The public’s share in the public/private Ash Brokerage project grew Monday with a Capital Improvement Board vote to increase investment in the downtown project from $6.5 million to $10.5 million.

The decision pushes the contribution of all public funds to $49.5 million, including interest and debt payments. It’s a huge stake for taxpayers; certainly one to watch carefully.

That said, the larger share of the total $108.5 million project comes from private investors – successful business owners who wouldn’t commit $59 million without serious consideration. Some other points should offer reassurance, as well, beginning with the history of another public/private endeavor that ultimately turned out quite nicely for downtown Fort Wayne.

When city officials and Atlanta-based Hardball Capital eight years ago pitched the idea for a downtown baseball stadium, the reaction was swift and harsh. Critics attacked from all directions: Memorial Stadium was a perfectly good venue; taxpayers would be at risk; no one would want to live in the proposed condos.

“None of the new buildings proposed for Harrison Square has any chance of being successful,” predicted a letter writer in late 2007. “After two years of good attendance at the baseball stadium due to its novelty of being new, attendance will go down dramatically. The owners will pull out, and the city will be left with an empty space.”

But the skillfully designed project encompassing a new hotel, ballpark, city park, and commercial and residential space did succeed, even through the Great Recession. The naysayers were soon silenced by the vibrant and popular Parkview Field, and the most stubborn skeptics fell quiet when The Harrison opened and quickly drew tenants.

Jason Freier, chairman and CEO of Hardball Capital, said the Parkview Field proposal, like every other investment, carried some risk but was carefully built on research of similar projects and existing business conditions in Fort Wayne.

“We thought the project had an extremely good chance to make a positive impact on the city, but we had to be ready to defend it because this was a public/private partnership,” he said. “People couldn’t envision what we were envisioning. It was very hard for people who hadn’t been to other markets to see what we wanted to do.”

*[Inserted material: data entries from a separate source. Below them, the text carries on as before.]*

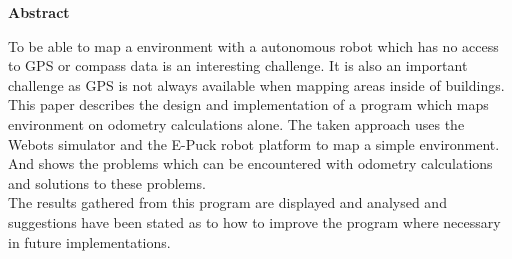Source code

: \thispagestyle{empty}

\begin{center}
    {\LARGE\bf Abstract}
\end{center}

To be able to map a environment with a autonomous robot which has no access to GPS or compass data is an interesting challenge. 
It is also an important challenge as GPS is not always available when mapping areas inside of buildings. \\
This paper describes the design and implementation of a program which maps environment on odometry calculations alone. 
The taken approach uses the Webots\textsuperscript{\texttrademark}  simulator and the E-Puck robot platform to map a simple environment. And shows the problems which can be encountered with odometry calculations and solutions to these problems. \\
The results gathered from this program are displayed and analysed and suggestions have been stated as to how to improve the program where necessary in future implementations.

As early as the middle of the TinCaps’ first season, however, public sentiment had shifted. The economic downturn delayed development of The Harrison, but any qualms about the long-term viability of the project have vanished as the sixth baseball season begins. The energy created downtown made it possible to propose a $108.5 million project that invites people to live, work and play in the central city.

“I think you would have to work very hard to find people who don’t believe it’s a success,” Freier said of the ballpark. “We’ve hosted about 30 different cities at Parkview Field. People hear about the success and want to know what have we done right. … Fort Wayne’s name is out there.”

Hardball Capital worked with two city administrations on the project, including some individuals who have been involved in Ash Brokerage’s Emerald Skyline project.

“The work that was done there was as good or better than we’ve seen anywhere,” said Freier, now at work on a proposal for a new stadium in Savannah, Georgia, where Hardball’s Sand Gnats play ball.

The work by Fort Wayne officials should reassure taxpayers, whose risk is limited. Most of the public investment comes from tax-increment financing from the redevelopment district and the project itself.

Freier recalled the “enormous speed bump” encountered in financing The Harrison development. Those challenges will inevitably arise with the Ash project, requiring public officials to watch spending carefully. The payoff, however, looks to be as promising for economic development as Parkview Field has been for community development.